Accidents will happen. Are shipping containers safe? Are
communities prepared for radiation-related accidents?
RADIOACTIVE FUEL BACKING UP
Without a safe publicly acceptable permanent repository, high-level
waste is building up at 109 nuclear reactors across
the country. This highly radioactive waste is presently shielded and
cooled underwater in fuel pools which are rapidly filling to
capacity. With no permanent disposal location, some utilities are beginning
to store this waste outdoors in concrete
containers. Shielding, with concrete, lead or water is essential; a
person standing three feet from unshielded
irradiated fuel would receive a lethal radiation dose in 10 seconds.
While the nuclear industry has plans for a permanent
repository in Nevada, these plans are no closer to realization than
they were in 1972 when the first repository site was
proposed in Lyons, Kansas. The operation date for a Nevada repository
has now slipped to the year 2023. As a temporary fix, utilities are planning
a centralized storage facility on Native American lands in New Mexico.
Or alternatively, a bill
introduced to the U.S. Congress in January 1995 would site a surface
storage facility at the entrance to the proposed Nevada
repository at Yucca Mountain. If either of these plans happen, the
high-level waste flood gates would open. Thousands of truck and train shipments
would move dangerous radioactive waste across the country, by everyone's
backyard. Transportation
routes would go through 43 states. Department of Transportation regulations
require highway shipments of nuclear waste to take the most direct Interstate
routes, even if these routes traverse densely populated metropolitan areas.
SHIPPING CONTAINERS:
THEY'RE BIG. THEY'RE STRONG. THEY'RE VULNERABLE.
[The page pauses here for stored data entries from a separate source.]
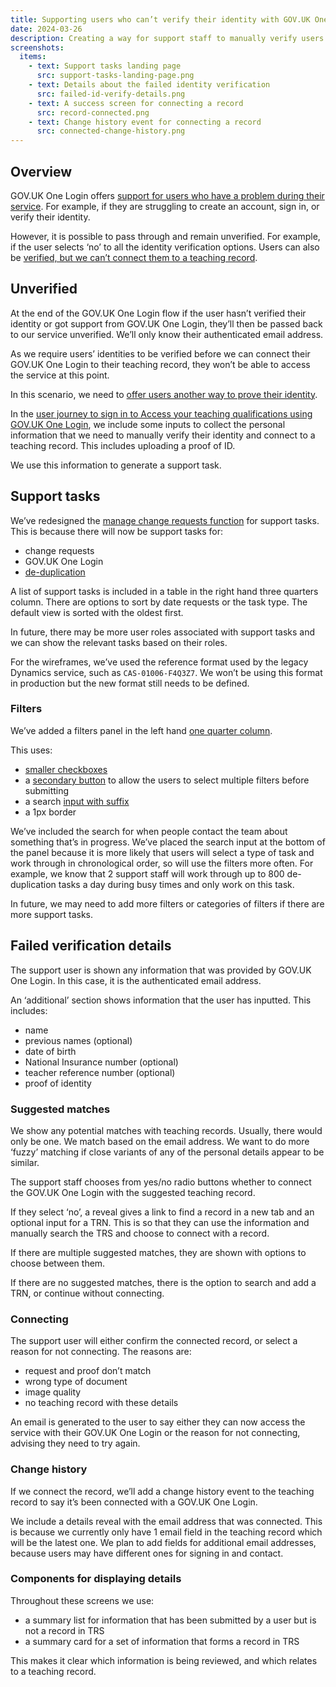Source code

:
 ```yaml
---
title: Supporting users who can’t verify their identity with GOV.UK One Login
date: 2024-03-26
description: Creating a way for support staff to manually verify users' identity.
screenshots:
  items:
    - text: Support tasks landing page
      src: support-tasks-landing-page.png
    - text: Details about the failed identity verification
      src: failed-id-verify-details.png
    - text: A success screen for connecting a record
      src: record-connected.png
    - text: Change history event for connecting a record
      src: connected-change-history.png
---
```


## Overview

GOV.UK One Login offers [support for users who have a problem during their service](https://www.sign-in.service.gov.uk/support). For example, if they are struggling to create an account, sign in, or verify their identity.

However, it is possible to pass through and remain unverified. For example, if the user selects ‘no’ to all the identity verification options. Users can also be [verified, but we can’t connect them to a teaching record](). 

[add link to other TRS support post for connecting fail]: #

## Unverified

At the end of the GOV.UK One Login flow if the user hasn’t verified their identity or got support from GOV.UK One Login, they’ll then be passed back to our service unverified. We’ll only know their authenticated email address.

As we require users’ identities to be verified before we can connect their GOV.UK One Login to their teaching record, they won’t be able to access the service at this point.

In this scenario, we need to [offer users another way to prove their identity](https://www.sign-in.service.gov.uk/about/checking-users-identities/evidence-types#:~:text=Users%20who%20cannot%20prove%20their%20identity).

In the [user journey to sign in to Access your teaching qualifications using GOV.UK One Login](), we include some inputs to collect the personal information that we need to manually verify their identity and connect to a teaching record. This includes uploading a proof of ID.

[add link to other AYTQ One Login post]: #

We use this information to generate a support task.

## Support tasks

We’ve redesigned the [manage change requests function](https://tra-digital-design-history.herokuapp.com/trs-console/managing-change-requests/) for support tasks. This is because there will now be support tasks for:
- change requests
- GOV.UK One Login
- [de-duplication]()

[add link to other TRS support post for duplications]: #

A list of support tasks is included in a table in the right hand three quarters column. There are options to sort by date requests or the task type. The default view is sorted with the oldest first.

In future, there may be more user roles associated with support tasks and we can show the relevant tasks based on their roles.

For the wireframes, we’ve used the reference format used by the legacy Dynamics service, such as `CAS-01006-F4Q3Z7`. We won’t be using this format in production but the new format still needs to be defined.

### Filters

We’ve added a filters panel in the left hand [one quarter column](https://design-system.service.gov.uk/styles/layout/#:~:text=%3C/div%3E-,One%2Dquarter,-Open%20this%20example).

This uses:
- [smaller checkboxes](https://design-system.service.gov.uk/components/checkboxes/#:~:text=in%20services.-,Smaller%20checkboxes,-Use%20standard%2Dsized)
- a [secondary button](https://design-system.service.gov.uk/components/button/#:~:text=Nunjucks-,Secondary%20buttons,-Use%20secondary%20buttons) to allow the users to select multiple filters before submitting
- a search [input with suffix](https://design-system.service.gov.uk/components/text-input/#:~:text=a%20phone%20number-,Prefixes%20and%20suffixes,-Use%20prefixes%20and)
- a 1px border

We’ve included the search for when people contact the team about something that’s in progress. We’ve placed the search input at the bottom of the panel because it is more likely that users will select a type of task and work through in chronological order, so will use the filters more often. For example, we know that 2 support staff will work through up to 800 de-duplication tasks a day during busy times and only work on this task. 

In future, we may need to add more filters or categories of filters if there are more support tasks.

## Failed verification details

The support user is shown any information that was provided by GOV.UK One Login. In this case, it is the authenticated email address.

An ‘additional’ section shows information that the user has inputted. This includes:
- name
- previous names (optional)
- date of birth
- National Insurance number (optional)
- teacher reference number (optional)
- proof of identity

### Suggested matches

We show any potential matches with teaching records. Usually, there would only be one. We match based on the email address. We want to do more ‘fuzzy’ matching if close variants of any of the personal details appear to be similar.

The support staff chooses from yes/no radio buttons whether to connect the GOV.UK One Login with the suggested teaching record.

If they select ‘no’, a reveal gives a link to find a record in a new tab and an optional input for a TRN. This is so that they can use the information and manually search the TRS and choose to connect with a record.

If there are multiple suggested matches, they are shown with options to choose between them.

If there are no suggested matches, there is the option to search and add a TRN, or continue without connecting.

### Connecting

The support user will either confirm the connected record, or select a reason for not connecting. The reasons are:
- request and proof don’t match
- wrong type of document
- image quality
- no teaching record with these details

An email is generated to the user to say either they can now access the service with their GOV.UK One Login or the reason for not connecting, advising they need to try again.

### Change history

If we connect the record, we’ll add a change history event to the teaching record to say it’s been connected with a GOV.UK One Login. 

We include a details reveal with the email address that was connected. This is because we currently only have 1 email field in the teaching record which will be the latest one. We plan to add fields for additional email addresses, because users may have different ones for signing in and contact.

### Components for displaying details

Throughout these screens we use:
- a summary list for information that has been submitted by a user but is not a record in TRS
- a summary card for a set of information that forms a record in TRS

This makes it clear which information is being reviewed, and which relates to a teaching record.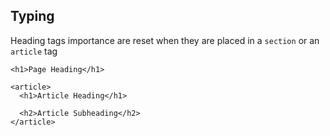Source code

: ## Typing

Heading tags importance are reset when they are placed in a  ```section``` or an ```article``` tag

    <h1>Page Heading</h1>

    <article>
      <h1>Article Heading</h1>

      <h2>Article Subheading</h2>
    </article>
A shipping cask is a cylindrical metal container, made up of steel
and lead or uranium. Each truck shipping cask weighs 25
tons; rail casks weigh up to 125 tons. Inside the cask, the fuel consists
of solid uranium stacked like poker chips within metal
tubes. A collection of these tubes is called an assembly. A typical
pressurized water reactor (PWR) uses 60 fuel assemblies,
or 30 tons of fuel, each year. Each truck cask contains 1 or 2 PWR
fuel assemblies. Each rail cask holds up to 24 fuel
assemblies. In terms of radioactivity, each fuel assembly contains
10 times the long-lived radioactivity released by the
Hiroshima bomb.
The more severe an accident, the more likely that radioactive material
would be released to the environment. A low speed
accident could unseat a valve or damage a seal, releasing radioactive
particulates to the environment. The same event could crack the brittle
metal tubing about the fuel. According to the American Petroleum Institute,
heavy truck accidents occur
about 6 times each million miles traveled. With thousands of truck
shipments, at least 15 accidents are expected each year.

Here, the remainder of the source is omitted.